Erected six years after the beginning of the Gold Rush. Towering over the corner of Grant Avenue and California Street is Old St. Mary's Cathedral, the first cathedral built in California, 1854. Just a block-and-a-half from the Chinatown Gate, Old St. Mary's also hosts a popular series of lunchtime classical chamber music concerts Tuesdays and Thursdays.
Old St. Mary's was designed by architects William Craine and Thomas England, who followed the instructions of the church's Bishop, Joseph Sadoc Alemany, to replicate a cathedral in his hometown of Vich, Spain. The new cathedral, built mostly with Chinese labor, had parapets on either flank, surmounted with embrasures and buttresses finished cut-stone pinnacles. Inside, a vaulted ceiling with groin arches rises above a Carrara marble altar imported from Rome.
The original plan included a steeple, but fear that an earthquake would send it toppling into the street led the designers to change the plans, leaving only a bell tower.

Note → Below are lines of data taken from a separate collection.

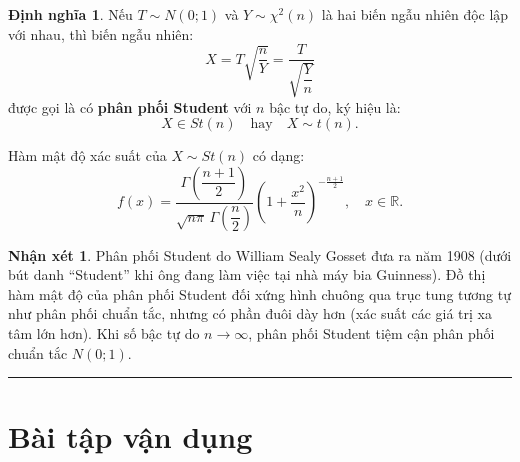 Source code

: \documentclass[12pt,a4paper]{article}
\theoremstyle{definition}
\newtheorem{dinhnghia}{Định nghĩa}[section]
\newtheorem{nhanxet}{Nhận xét}[section]
\begin{document}
\begin{dinhnghia}
Nếu $T \sim N(0; 1)$ và $Y \sim \chi^2(n)$ là hai biến ngẫu nhiên độc lập với nhau, thì biến ngẫu nhiên:
\[
X = T \sqrt{\frac{n}{Y}} = \frac{T}{\sqrt{\dfrac{Y}{n}}}
\]
được gọi là có \textbf{phân phối Student} với $n$ bậc tự do, ký hiệu là:
\[
X \in St(n) \quad \text{hay} \quad X \sim t(n).
\]

Hàm mật độ xác suất của $X \sim St(n)$ có dạng:
\[
f(x) = \frac{\Gamma\left(\dfrac{n + 1}{2}\right)}{\sqrt{n\pi} \, \Gamma\left(\dfrac{n}{2}\right)} \left(1 + \frac{x^2}{n}\right)^{-\frac{n + 1}{2}}, \quad x \in \mathbb{R}.
\]
\end{dinhnghia}

\begin{nhanxet}
Phân phối Student do William Sealy Gosset đưa ra năm 1908 (dưới bút danh ``Student'' khi ông đang làm việc tại nhà máy bia Guinness). Đồ thị hàm mật độ của phân phối Student đối xứng hình chuông qua trục tung tương tự như phân phối chuẩn tắc, nhưng có phần đuôi dày hơn (xác suất các giá trị xa tâm lớn hơn). Khi số bậc tự do $n \to \infty$, phân phối Student tiệm cận phân phối chuẩn tắc $N(0; 1)$.
\end{nhanxet}

\vspace{1.5em}
\hrule
\vspace{1.5em}

\section{Bài tập vận dụng}
\end{document}

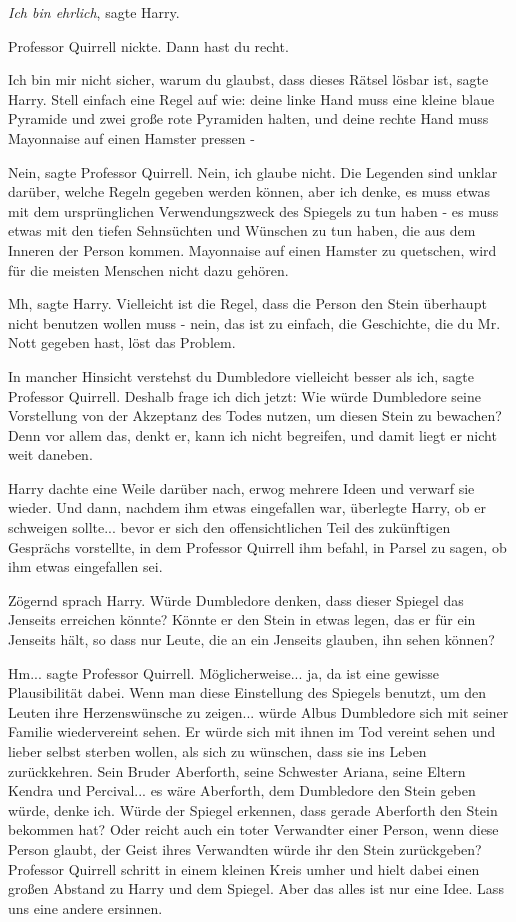 \glqq{}\emph{Ich bin ehrlich}\grqq{}, sagte Harry.

Professor Quirrell nickte. \glqq{}Dann hast du recht.\grqq{}

\glqq{}Ich bin mir nicht sicher, warum du glaubst, dass dieses Rätsel lösbar
ist\grqq{}, sagte Harry. \glqq{}Stell einfach eine Regel auf wie: deine linke
Hand muss eine kleine blaue Pyramide und zwei große rote Pyramiden halten, und
deine rechte Hand muss Mayonnaise auf einen Hamster pressen -\grqq{}

\glqq{}Nein\grqq{}, sagte Professor Quirrell. \glqq{}Nein, ich glaube nicht. Die
Legenden sind unklar darüber, welche Regeln gegeben werden können, aber ich
denke, es muss etwas mit dem ursprünglichen Verwendungszweck des Spiegels zu tun
haben - es muss etwas mit den tiefen Sehnsüchten und Wünschen zu tun haben, die
aus dem Inneren der Person kommen. Mayonnaise auf einen Hamster zu quetschen,
wird für die meisten Menschen nicht dazu gehören.\grqq{}

\glqq{}Mh\grqq{}, sagte Harry. \glqq{}Vielleicht ist die Regel, dass die Person
den Stein überhaupt nicht benutzen wollen muss - nein, das ist zu einfach, die
Geschichte, die du Mr. Nott gegeben hast, löst das Problem.\grqq{}

\glqq{}In mancher Hinsicht verstehst du Dumbledore vielleicht besser als
ich\grqq{}, sagte Professor Quirrell. \glqq{}Deshalb frage ich dich jetzt: Wie
würde Dumbledore seine Vorstellung von der Akzeptanz des Todes nutzen, um diesen
Stein zu bewachen? Denn vor allem das, denkt er, kann ich nicht begreifen, und
damit liegt er nicht weit daneben.\grqq{}

Harry dachte eine Weile darüber nach, erwog mehrere Ideen und verwarf sie
wieder. Und dann, nachdem ihm etwas eingefallen war, überlegte Harry, ob er
schweigen sollte... bevor er sich den offensichtlichen Teil des zukünftigen
Gesprächs vorstellte, in dem Professor Quirrell ihm befahl, in Parsel zu sagen,
ob ihm etwas eingefallen sei.

Zögernd sprach Harry. \glqq{}Würde Dumbledore denken, dass dieser Spiegel das
Jenseits erreichen könnte? Könnte er den Stein in etwas legen, das er für ein
Jenseits hält, so dass nur Leute, die an ein Jenseits glauben, ihn sehen
können?\grqq{}

\glqq{}Hm...\grqq{} sagte Professor Quirrell. \glqq{}Möglicherweise... ja, da ist
eine gewisse Plausibilität dabei. Wenn man diese Einstellung des Spiegels
benutzt, um den Leuten ihre Herzenswünsche zu zeigen... würde Albus Dumbledore
sich mit seiner Familie wiedervereint sehen. Er würde sich mit ihnen im Tod
vereint sehen und lieber selbst sterben wollen, als sich zu wünschen, dass sie
ins Leben zurückkehren. Sein Bruder Aberforth, seine Schwester Ariana, seine
Eltern Kendra und Percival... es wäre Aberforth, dem Dumbledore den Stein geben
würde, denke ich. Würde der Spiegel erkennen, dass gerade Aberforth den Stein
bekommen hat? Oder reicht auch ein toter Verwandter einer Person, wenn diese
Person glaubt, der Geist ihres Verwandten würde ihr den Stein
zurückgeben?\grqq{} Professor Quirrell schritt in einem kleinen Kreis umher und
hielt dabei einen großen Abstand zu Harry und dem Spiegel. \glqq{}Aber das alles
ist nur eine Idee. Lass uns eine andere ersinnen.\grqq{}

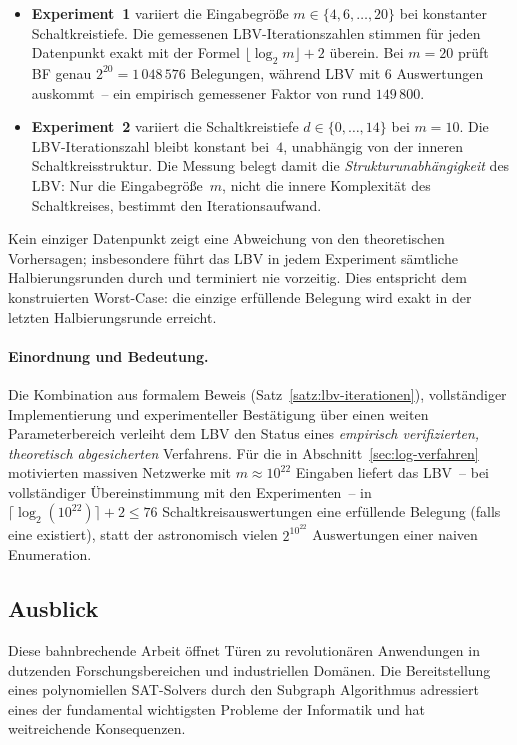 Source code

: ﻿\documentclass[a4paper,12pt]{article}
\theoremstyle{definition}
\begin{document}
\begin{itemize}
  \item \textbf{Experiment~1} variiert die Eingabegröße $m \in \{4,6,\ldots,20\}$ bei
    konstanter Schaltkreistiefe.  Die gemessenen LBV-Iterationszahlen stimmen für
    jeden Datenpunkt exakt mit der Formel $\lfloor\log_2 m\rfloor + 2$ überein.
    Bei $m = 20$ prüft BF genau $2^{20} = 1\,048\,576$ Belegungen, während LBV
    mit $6$ Auswertungen auskommt~-- ein empirisch gemessener Faktor von rund
    $149\,800$.

  \item \textbf{Experiment~2} variiert die Schaltkreistiefe $d \in \{0,\ldots,14\}$
    bei $m = 10$.  Die LBV-Iterationszahl bleibt konstant bei~$4$, unabhängig
    von der inneren Schaltkreisstruktur.  Die Messung belegt damit die
    \emph{Strukturunabhängigkeit} des LBV: Nur die Eingabegröße~$m$, nicht
    die innere Komplexität des Schaltkreises, bestimmt den Iterationsaufwand.
\end{itemize}

Kein einziger Datenpunkt zeigt eine Abweichung von den theoretischen Vorhersagen;
insbesondere führt das LBV in jedem Experiment sämtliche Halbierungsrunden durch
und terminiert nie vorzeitig.  Dies entspricht dem konstruierten Worst-Case:
die einzige erfüllende Belegung wird exakt in der letzten Halbierungsrunde erreicht.

\paragraph{Einordnung und Bedeutung.}
Die Kombination aus formalem Beweis (Satz~\ref{satz:lbv-iterationen}), vollstän\-diger
Implementierung und experimenteller Bestätigung über einen weiten Parameterbereich
verleiht dem LBV den Status eines \emph{empirisch verifizierten, theoretisch
abgesicherten} Verfahrens.  Für die in Abschnitt~\ref{sec:log-verfahren}
motivierten massiven Netzwerke mit $m \approx 10^{22}$ Eingaben liefert das
LBV~-- bei vollständiger Übereinstimmung mit den Experimenten~-- in
$\lceil\log_2(10^{22})\rceil + 2 \leq 76$ Schaltkreisauswertungen eine
erfüllende Belegung (falls eine existiert), statt der astronomisch vielen
$2^{10^{22}}$ Auswertungen einer naiven Enumeration.

\subsection{Ausblick}

Diese bahnbrechende Arbeit öffnet Türen zu revolutionären Anwendungen in dutzenden Forschungsbereichen und industriellen Domänen. Die Bereitstellung eines polynomiellen SAT-Solvers durch den Subgraph Algorithmus adressiert eines der fundamental wichtigsten Probleme der Informatik und hat weitreichende Konsequenzen.
\end{document}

Granite, quarried in China, was used around the base of the structure to deflect rainwater, while bricks minted in New England for the outer walls came around Cape Horn as ship ballast.
In keeping with its tradition of community involvement, the church is home to several Twelve-Step groups and a vibrant gay and lesbian ministry, and holds a regular Saturday for Engaged Couples, a one-day, all-day series of presentations focusing the engaged couples' attention on the meaning of marriage from a Roman Catholic perspective.